[Boston.pm] OT: Algorithm for sorting/grouping sets?

Bob Rogers Mon, 30 Dec 2002 14:09:58 -0800

   From: Larry Coffin <[EMAIL PROTECTED]>
   Date: Mon, 30 Dec 2002 15:11:24 -0500


           Hey folks!

           I apologize that this is off topic, but I thought someone on here
   might know an answer or be able to point me in the direction of one.

No more so than anyone else.  ;-}

           I'm looking for an algorithm for sorting/grouping sets of items
   based on perception-based comparison.

           For example, take a set of songs, I'd like to be able to present
   them people, have them listen to one song, then compare that song to two
   (or more) other songs, then select the song that it most closely matches.

           From this, I'd like to build up a list or a graph (or table or
   whatever you want to call it) that would have related songs "grouped"
   together. (Although the exact boundaries between groups is not important.)

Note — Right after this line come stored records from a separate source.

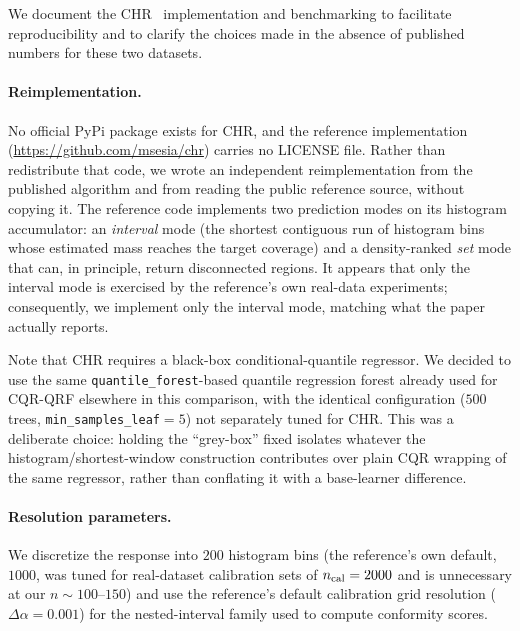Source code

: \documentclass[11pt]{article}
\begin{document}
We document the CHR~\citep{SesiaRomano2021} implementation and benchmarking %
to facilitate reproducibility and to clarify the choices made in the absence of published
numbers for these two datasets.

\paragraph{Reimplementation.}
No official PyPi package exists for CHR, and the reference implementation
(\url{https://github.com/msesia/chr}) carries no LICENSE file. Rather than
redistribute that code, we wrote an independent reimplementation from the published
algorithm and from reading the public reference source, without copying it.
The reference code implements two prediction modes on its histogram accumulator: an
\emph{interval} mode (the shortest contiguous run of histogram bins whose estimated
mass reaches the target coverage) and a density-ranked \emph{set} mode that can, in
principle, return disconnected regions. It appears that only the interval mode is exercised by the
reference's own real-data experiments;  consequently, we implement only the interval mode, matching
what the paper actually reports.

Note that CHR requires a black-box conditional-quantile regressor. We decided to use the same
\texttt{quantile\_forest}-based quantile regression forest already used for CQR-QRF
elsewhere in this comparison, with the identical configuration
($500$ trees, \texttt{min\_samples\_leaf}$=5$) not separately tuned for CHR. This
was a deliberate choice: holding the ``grey-box'' fixed isolates whatever the
histogram/shortest-window construction contributes over plain CQR wrapping of the
same regressor, rather than conflating it with a base-learner difference.

\paragraph{Resolution parameters.}
We discretize the response into $200$ histogram bins (the reference's own default,
$1000$, was tuned for real-dataset calibration sets of $n_{\rm cal}=2000$ and is
unnecessary at our $n\sim 100$--$150$) and use the reference's default calibration
grid resolution ($\Delta\alpha = 0.001$) for the nested-interval family used to
compute conformity scores. 
\end{document}
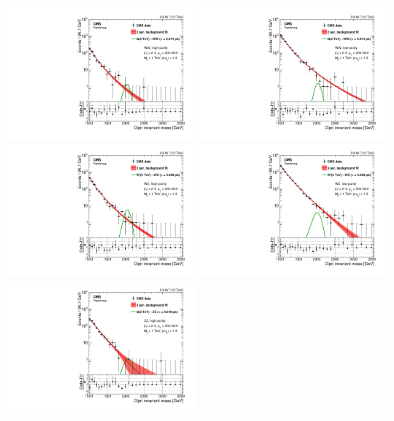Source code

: \begin{figure}[h!]
\centering
\includegraphics[width=0.44\textwidth]{figures/analysis/search1/AN-15-211/fits/MLfits/BkgFit_DijetMassHighPuriWW.pdf}
\includegraphics[width=0.44\textwidth]{figures/analysis/search1/AN-15-211/fits/MLfits/BkgFit_DijetMassLowPuriWW.pdf}\\
\includegraphics[width=0.44\textwidth]{figures/analysis/search1/AN-15-211/fits/MLfits/BkgFit_DijetMassHighPuriWZ.pdf}
\includegraphics[width=0.44\textwidth]{figures/analysis/search1/AN-15-211/fits/MLfits/BkgFit_DijetMassLowPuriWZ.pdf}\\
\includegraphics[width=0.44\textwidth]{figures/analysis/search1/AN-15-211/fits/MLfits/BkgFit_DijetMassHighPuriZZ.pdf}

\end{figure}
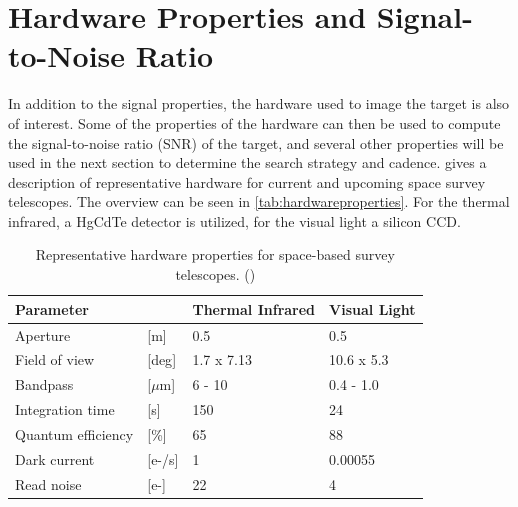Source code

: \section{Hardware Properties and Signal-to-Noise Ratio}
\label{sec:modelling_hardware_SNR}

In addition to the signal properties, the hardware used to image the target is also of interest. Some of the properties of the hardware can then be used to compute the signal-to-noise ratio (SNR) of the target, and several other properties will be used in the next section to determine the search strategy and cadence. \cite{2017NEOSDT} gives a description of representative hardware for current and upcoming space survey telescopes. The overview can be seen in \autoref{tab:hardwareproperties}. For the thermal infrared, a HgCdTe detector is utilized, for the visual light a silicon CCD. \\

\begin{table}[htbp]
\centering
\caption{Representative hardware properties for space-based survey telescopes. (\cite{2017NEOSDT})}
\label{tab:hardwareproperties}
\begin{tabular}{ll|ll}
\textbf{Parameter}        &  & \textbf{Thermal Infrared} & \textbf{Visual Light} \\ \hline
Aperture &{[}m{]}            & 0.5                       & 0.5                   \\
Field of view &{[}deg{]}     & 1.7 x 7.13                & 10.6 x 5.3            \\
Bandpass &{[}$\mu$m{]}       & 6 - 10                    & 0.4 - 1.0             \\
Integration time &{[}s{]}    & 150                       & 24                    \\
Quantum efficiency &{[}\%{]} & 65                        & 88                    \\
Dark current &{[}e-/s{]}     & 1                         & 0.00055               \\
Read noise &{[}e-{]}         & 22                        & 4
\end{tabular}
\end{table}


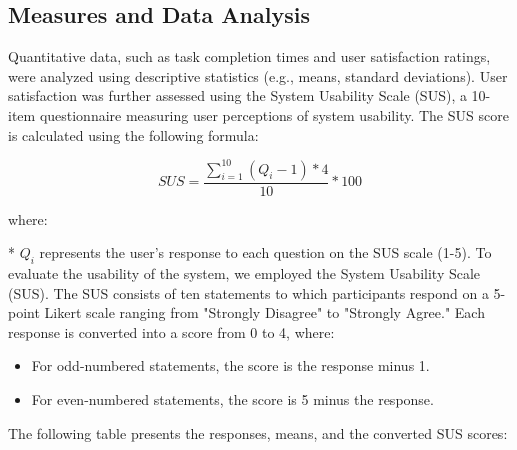 \documentclass[conference]{IEEEtran}
\begin{document}
\subsection{Measures and Data Analysis}
Quantitative data, such as task completion times and user satisfaction ratings, were analyzed using descriptive statistics (e.g., means, standard deviations). User satisfaction was further assessed using the System Usability Scale (SUS), a 10-item questionnaire measuring user perceptions of system usability. The SUS score is calculated using the following formula:

\begin{equation*}
SUS = \frac{\sum_{i=1}^{10} (Q_i - 1) * 4}{10} * 100
\end{equation*}

where:

* $Q_i$ represents the user's response to each question on the SUS scale (1-5).
To evaluate the usability of the system, we employed the System Usability Scale (SUS). The SUS consists of ten statements to which participants respond on a 5-point Likert scale ranging from "Strongly Disagree" to "Strongly Agree." Each response is converted into a score from 0 to 4, where:

\begin{itemize}
    \item For odd-numbered statements, the score is the response minus 1.
    \item For even-numbered statements, the score is 5 minus the response.
\end{itemize}

The following table presents the responses, means, and the converted SUS scores:
\end{document}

Sounds like a graph to me, though that may not turn out to be the most
natural way to model it.

           I.e. In the end, ideally, you could identify regions in the graph
   that would correspond to "classical" songs, or "rock" or "blues", etc. At
   the same time, you could identify, say, male vocals vs. female vocals
   (perhaps represented as a spread between "male-sounding" to
   "female-sounding" songs). Likewise, songs with, say, flutes in them would
   be closer to each other than non-flute songs (whether they were "classical"
   or "rock" or male or female vocals).

This would seem to require some psychological research into the
qualities and categories people use to classify music before you could
even start to gather data for a computer model.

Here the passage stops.